*Task statement:* Work out how many lines of the material contain the string "initiatives". Respond with the number only.
● ● ● ● ● ● ●
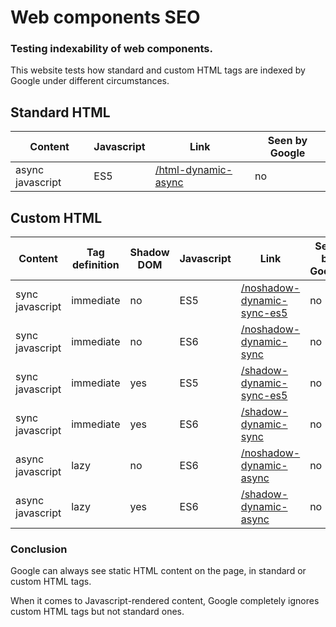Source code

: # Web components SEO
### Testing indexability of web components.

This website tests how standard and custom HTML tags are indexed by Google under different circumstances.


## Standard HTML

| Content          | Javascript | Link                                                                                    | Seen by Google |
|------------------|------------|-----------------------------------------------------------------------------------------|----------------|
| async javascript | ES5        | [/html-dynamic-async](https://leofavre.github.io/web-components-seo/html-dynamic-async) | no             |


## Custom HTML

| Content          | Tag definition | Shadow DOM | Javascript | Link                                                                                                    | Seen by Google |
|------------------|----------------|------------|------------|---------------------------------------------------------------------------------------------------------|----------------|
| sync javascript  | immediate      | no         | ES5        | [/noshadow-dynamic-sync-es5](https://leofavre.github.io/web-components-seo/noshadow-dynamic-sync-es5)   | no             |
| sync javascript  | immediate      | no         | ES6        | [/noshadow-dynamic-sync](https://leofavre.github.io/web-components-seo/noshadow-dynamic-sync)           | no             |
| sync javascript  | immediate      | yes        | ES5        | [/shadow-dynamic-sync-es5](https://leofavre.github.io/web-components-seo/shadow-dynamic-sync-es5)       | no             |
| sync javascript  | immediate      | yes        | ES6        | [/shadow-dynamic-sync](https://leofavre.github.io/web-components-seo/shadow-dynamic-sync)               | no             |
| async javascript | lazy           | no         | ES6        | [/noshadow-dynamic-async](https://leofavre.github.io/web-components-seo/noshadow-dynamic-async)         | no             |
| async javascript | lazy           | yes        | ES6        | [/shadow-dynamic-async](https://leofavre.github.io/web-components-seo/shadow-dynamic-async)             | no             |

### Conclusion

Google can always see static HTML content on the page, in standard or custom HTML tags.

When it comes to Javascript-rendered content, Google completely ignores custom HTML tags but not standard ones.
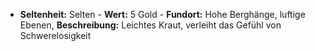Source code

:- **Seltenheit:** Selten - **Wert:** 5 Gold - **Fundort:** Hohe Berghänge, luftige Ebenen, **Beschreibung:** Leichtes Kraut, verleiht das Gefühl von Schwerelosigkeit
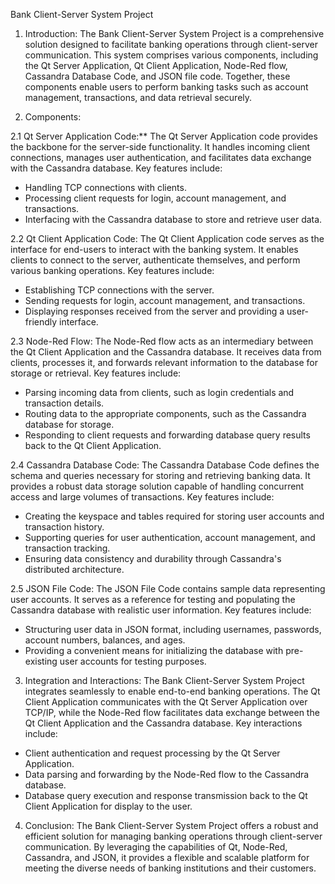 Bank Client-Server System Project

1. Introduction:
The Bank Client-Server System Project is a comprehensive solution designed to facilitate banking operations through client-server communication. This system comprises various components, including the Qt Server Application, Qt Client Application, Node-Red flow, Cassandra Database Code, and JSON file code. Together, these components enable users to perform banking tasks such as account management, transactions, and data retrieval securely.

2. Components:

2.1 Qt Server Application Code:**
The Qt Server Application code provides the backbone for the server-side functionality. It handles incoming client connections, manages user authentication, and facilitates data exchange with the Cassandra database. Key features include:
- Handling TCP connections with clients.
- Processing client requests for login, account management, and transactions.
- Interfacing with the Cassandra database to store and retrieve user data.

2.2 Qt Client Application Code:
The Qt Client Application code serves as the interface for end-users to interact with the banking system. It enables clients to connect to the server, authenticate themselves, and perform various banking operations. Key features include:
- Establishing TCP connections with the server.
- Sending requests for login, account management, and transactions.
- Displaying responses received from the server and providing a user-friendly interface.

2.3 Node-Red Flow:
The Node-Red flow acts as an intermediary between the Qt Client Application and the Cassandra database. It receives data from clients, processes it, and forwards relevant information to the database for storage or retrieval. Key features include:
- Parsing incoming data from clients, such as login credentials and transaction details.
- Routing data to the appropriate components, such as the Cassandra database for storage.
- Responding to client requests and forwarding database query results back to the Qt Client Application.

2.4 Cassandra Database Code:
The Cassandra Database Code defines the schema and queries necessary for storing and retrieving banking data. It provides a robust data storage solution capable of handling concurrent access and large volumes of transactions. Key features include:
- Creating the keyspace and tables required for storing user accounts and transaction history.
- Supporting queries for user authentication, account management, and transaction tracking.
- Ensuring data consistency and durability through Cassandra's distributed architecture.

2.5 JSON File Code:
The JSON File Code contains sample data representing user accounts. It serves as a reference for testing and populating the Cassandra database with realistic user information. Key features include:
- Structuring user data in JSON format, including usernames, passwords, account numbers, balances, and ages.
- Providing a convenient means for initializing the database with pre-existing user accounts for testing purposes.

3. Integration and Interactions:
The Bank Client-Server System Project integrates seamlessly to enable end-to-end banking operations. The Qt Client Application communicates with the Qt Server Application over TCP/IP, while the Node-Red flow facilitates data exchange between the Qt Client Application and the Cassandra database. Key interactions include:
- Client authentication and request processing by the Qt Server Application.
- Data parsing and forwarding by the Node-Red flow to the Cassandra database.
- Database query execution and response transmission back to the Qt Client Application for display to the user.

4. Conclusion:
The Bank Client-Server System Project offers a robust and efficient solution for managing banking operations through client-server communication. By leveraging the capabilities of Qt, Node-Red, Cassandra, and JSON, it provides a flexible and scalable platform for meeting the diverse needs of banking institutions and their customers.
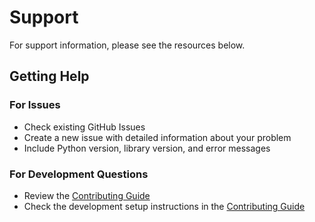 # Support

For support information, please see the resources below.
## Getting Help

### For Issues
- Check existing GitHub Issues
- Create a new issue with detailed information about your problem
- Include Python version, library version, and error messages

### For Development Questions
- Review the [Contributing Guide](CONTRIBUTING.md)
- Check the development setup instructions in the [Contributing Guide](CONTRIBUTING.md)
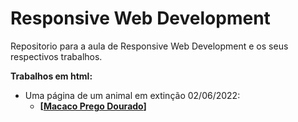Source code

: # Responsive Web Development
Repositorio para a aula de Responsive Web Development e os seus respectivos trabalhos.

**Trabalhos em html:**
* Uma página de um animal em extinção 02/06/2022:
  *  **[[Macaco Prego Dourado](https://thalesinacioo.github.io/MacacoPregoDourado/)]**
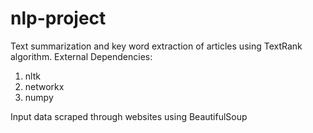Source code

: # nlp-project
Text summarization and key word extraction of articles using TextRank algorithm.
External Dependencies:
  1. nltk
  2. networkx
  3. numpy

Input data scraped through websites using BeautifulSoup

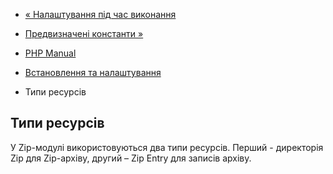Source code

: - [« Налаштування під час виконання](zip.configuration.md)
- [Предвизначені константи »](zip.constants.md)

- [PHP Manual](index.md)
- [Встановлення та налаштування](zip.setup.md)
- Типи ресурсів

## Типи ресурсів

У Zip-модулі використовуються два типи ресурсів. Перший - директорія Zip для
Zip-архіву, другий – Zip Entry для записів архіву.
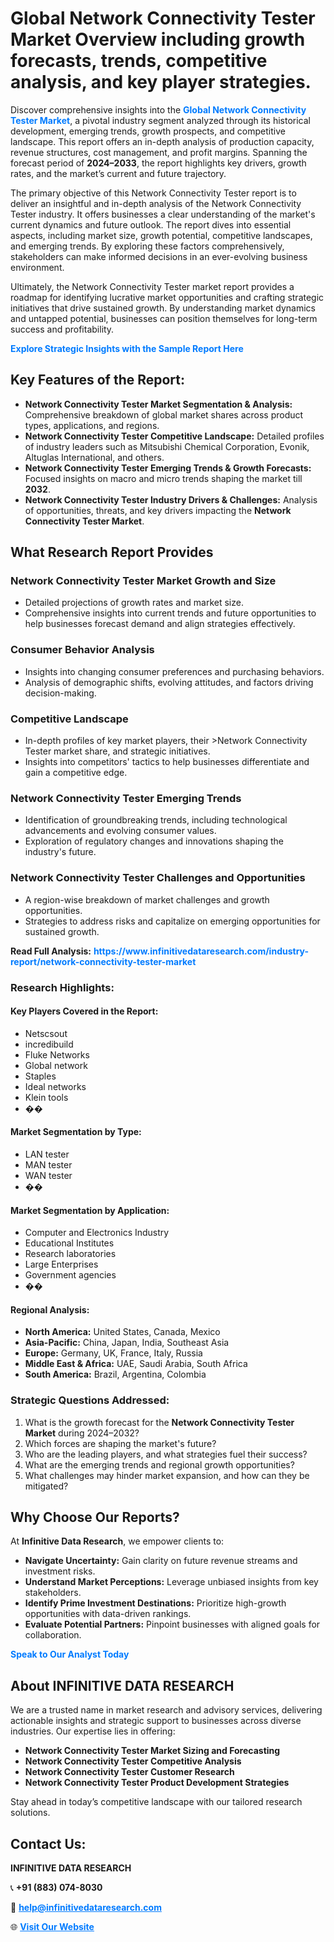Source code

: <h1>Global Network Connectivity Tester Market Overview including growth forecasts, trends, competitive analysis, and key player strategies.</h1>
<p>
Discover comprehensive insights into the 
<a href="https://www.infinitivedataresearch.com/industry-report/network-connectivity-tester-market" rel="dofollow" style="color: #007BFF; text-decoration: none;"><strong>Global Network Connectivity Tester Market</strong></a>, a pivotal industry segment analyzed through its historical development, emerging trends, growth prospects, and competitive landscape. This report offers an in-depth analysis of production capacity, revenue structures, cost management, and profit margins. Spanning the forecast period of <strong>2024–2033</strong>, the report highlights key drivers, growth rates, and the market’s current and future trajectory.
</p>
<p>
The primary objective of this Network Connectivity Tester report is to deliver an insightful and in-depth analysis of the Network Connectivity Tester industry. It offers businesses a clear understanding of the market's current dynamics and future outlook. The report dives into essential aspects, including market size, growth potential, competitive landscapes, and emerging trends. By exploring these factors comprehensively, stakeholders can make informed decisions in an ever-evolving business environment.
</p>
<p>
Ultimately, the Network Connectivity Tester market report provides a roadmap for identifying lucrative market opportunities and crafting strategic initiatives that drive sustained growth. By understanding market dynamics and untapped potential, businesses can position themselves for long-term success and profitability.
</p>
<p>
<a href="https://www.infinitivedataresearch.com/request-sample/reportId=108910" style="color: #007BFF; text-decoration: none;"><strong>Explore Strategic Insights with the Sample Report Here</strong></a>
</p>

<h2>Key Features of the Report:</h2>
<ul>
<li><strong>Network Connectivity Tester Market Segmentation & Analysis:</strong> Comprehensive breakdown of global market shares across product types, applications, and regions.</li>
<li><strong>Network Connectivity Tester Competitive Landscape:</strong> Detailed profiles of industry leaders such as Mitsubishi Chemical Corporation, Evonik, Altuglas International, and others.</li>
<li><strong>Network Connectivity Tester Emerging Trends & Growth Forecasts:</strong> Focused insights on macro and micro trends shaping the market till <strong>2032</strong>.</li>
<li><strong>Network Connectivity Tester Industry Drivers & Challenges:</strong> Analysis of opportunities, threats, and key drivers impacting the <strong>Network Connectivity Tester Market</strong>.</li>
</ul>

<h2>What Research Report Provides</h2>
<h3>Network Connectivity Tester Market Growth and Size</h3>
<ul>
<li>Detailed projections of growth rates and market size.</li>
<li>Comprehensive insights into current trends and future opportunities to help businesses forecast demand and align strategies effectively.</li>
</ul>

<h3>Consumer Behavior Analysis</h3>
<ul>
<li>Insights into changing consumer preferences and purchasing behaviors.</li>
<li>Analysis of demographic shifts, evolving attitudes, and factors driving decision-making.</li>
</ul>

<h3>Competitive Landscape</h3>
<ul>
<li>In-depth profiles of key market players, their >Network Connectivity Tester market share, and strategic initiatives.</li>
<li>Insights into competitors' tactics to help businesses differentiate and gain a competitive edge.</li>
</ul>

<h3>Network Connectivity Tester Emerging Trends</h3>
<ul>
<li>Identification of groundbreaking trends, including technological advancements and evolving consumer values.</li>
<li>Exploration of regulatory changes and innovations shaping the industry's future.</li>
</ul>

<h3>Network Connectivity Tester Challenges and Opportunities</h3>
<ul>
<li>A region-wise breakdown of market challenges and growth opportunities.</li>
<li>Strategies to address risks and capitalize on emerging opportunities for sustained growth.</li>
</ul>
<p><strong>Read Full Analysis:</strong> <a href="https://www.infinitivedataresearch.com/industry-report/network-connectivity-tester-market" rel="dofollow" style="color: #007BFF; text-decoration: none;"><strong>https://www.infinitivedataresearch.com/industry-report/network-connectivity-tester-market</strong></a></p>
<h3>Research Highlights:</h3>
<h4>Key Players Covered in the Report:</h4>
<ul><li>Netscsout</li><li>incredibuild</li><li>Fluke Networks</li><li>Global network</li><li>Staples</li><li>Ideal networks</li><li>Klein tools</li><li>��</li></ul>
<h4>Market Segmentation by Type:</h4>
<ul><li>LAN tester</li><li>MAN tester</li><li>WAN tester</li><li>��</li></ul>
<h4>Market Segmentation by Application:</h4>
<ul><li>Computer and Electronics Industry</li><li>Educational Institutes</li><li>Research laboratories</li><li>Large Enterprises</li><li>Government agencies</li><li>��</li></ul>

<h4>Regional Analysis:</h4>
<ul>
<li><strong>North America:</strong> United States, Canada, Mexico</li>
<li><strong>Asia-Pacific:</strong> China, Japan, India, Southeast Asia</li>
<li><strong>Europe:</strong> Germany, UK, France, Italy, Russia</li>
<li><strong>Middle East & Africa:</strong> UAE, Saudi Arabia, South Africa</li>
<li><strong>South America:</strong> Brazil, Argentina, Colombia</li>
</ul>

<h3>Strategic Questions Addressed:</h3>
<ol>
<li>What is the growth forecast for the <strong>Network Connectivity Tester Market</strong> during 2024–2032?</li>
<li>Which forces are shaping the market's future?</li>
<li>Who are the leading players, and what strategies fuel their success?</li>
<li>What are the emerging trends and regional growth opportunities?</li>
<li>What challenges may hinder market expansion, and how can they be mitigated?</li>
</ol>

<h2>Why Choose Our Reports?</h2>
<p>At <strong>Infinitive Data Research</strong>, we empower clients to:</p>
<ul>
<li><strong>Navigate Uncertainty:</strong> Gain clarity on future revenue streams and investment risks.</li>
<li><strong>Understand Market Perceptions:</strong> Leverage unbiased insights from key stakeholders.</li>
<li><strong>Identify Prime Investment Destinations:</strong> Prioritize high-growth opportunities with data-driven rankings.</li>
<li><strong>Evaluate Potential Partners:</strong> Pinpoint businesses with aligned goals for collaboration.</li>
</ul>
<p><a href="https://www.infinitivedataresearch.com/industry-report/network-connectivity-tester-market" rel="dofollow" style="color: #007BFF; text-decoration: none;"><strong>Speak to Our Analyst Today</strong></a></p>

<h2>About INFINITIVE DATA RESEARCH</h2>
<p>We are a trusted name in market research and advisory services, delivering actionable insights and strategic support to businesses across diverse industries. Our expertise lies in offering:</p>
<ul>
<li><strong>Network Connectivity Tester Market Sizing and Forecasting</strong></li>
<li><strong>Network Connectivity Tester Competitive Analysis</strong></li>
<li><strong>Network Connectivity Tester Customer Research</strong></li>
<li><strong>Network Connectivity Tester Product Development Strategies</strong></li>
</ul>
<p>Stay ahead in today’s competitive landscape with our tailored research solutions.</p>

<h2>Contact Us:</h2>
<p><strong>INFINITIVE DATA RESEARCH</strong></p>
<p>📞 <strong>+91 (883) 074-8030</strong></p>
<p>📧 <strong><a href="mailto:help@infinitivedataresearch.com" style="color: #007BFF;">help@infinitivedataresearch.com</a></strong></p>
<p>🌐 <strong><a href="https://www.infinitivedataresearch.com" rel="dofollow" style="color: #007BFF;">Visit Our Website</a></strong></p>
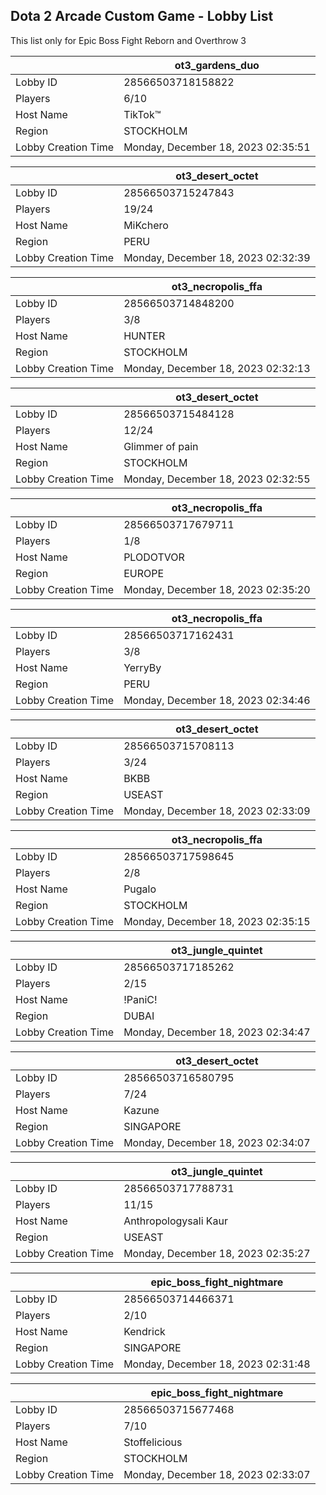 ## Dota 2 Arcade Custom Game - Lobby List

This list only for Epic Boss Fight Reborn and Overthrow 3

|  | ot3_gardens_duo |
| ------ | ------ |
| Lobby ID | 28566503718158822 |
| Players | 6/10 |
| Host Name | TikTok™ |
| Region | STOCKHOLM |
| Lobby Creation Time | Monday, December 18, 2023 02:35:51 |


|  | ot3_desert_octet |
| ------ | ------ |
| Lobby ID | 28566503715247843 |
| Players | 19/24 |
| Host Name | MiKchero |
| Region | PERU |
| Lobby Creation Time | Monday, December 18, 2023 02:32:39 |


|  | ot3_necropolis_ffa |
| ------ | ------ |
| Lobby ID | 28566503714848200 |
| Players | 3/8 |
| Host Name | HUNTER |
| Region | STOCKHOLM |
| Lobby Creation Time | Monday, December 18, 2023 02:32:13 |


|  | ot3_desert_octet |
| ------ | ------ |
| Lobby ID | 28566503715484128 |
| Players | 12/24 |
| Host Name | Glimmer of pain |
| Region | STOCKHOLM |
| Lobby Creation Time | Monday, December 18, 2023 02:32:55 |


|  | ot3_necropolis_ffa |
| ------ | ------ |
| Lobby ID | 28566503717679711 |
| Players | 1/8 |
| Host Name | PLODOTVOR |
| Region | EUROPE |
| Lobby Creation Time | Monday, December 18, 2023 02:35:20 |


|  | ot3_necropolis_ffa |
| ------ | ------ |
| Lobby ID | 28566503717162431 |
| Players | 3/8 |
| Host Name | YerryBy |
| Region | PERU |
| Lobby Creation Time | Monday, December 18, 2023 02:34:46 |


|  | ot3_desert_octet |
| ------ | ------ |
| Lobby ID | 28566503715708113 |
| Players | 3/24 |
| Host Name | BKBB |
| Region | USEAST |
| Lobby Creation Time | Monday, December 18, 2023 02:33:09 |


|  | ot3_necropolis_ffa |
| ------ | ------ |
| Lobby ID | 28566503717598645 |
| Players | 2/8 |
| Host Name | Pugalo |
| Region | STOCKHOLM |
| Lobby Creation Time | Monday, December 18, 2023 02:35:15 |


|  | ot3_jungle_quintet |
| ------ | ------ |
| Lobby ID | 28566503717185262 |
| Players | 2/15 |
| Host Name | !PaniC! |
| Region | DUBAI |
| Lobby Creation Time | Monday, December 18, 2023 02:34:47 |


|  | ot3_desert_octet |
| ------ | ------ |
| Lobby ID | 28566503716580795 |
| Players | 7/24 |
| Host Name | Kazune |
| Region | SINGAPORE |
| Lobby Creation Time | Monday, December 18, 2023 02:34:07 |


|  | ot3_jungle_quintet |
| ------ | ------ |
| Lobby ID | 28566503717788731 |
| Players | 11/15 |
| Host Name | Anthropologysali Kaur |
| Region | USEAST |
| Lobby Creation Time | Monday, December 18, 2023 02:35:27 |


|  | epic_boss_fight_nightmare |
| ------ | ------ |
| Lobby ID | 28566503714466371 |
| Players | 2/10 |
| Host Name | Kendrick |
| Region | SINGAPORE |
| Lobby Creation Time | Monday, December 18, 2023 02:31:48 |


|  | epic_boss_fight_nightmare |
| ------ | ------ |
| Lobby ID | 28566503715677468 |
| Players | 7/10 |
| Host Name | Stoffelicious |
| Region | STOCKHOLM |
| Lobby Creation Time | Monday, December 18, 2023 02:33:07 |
● ● ● ● ● ● ●
*Completed exercise:* 2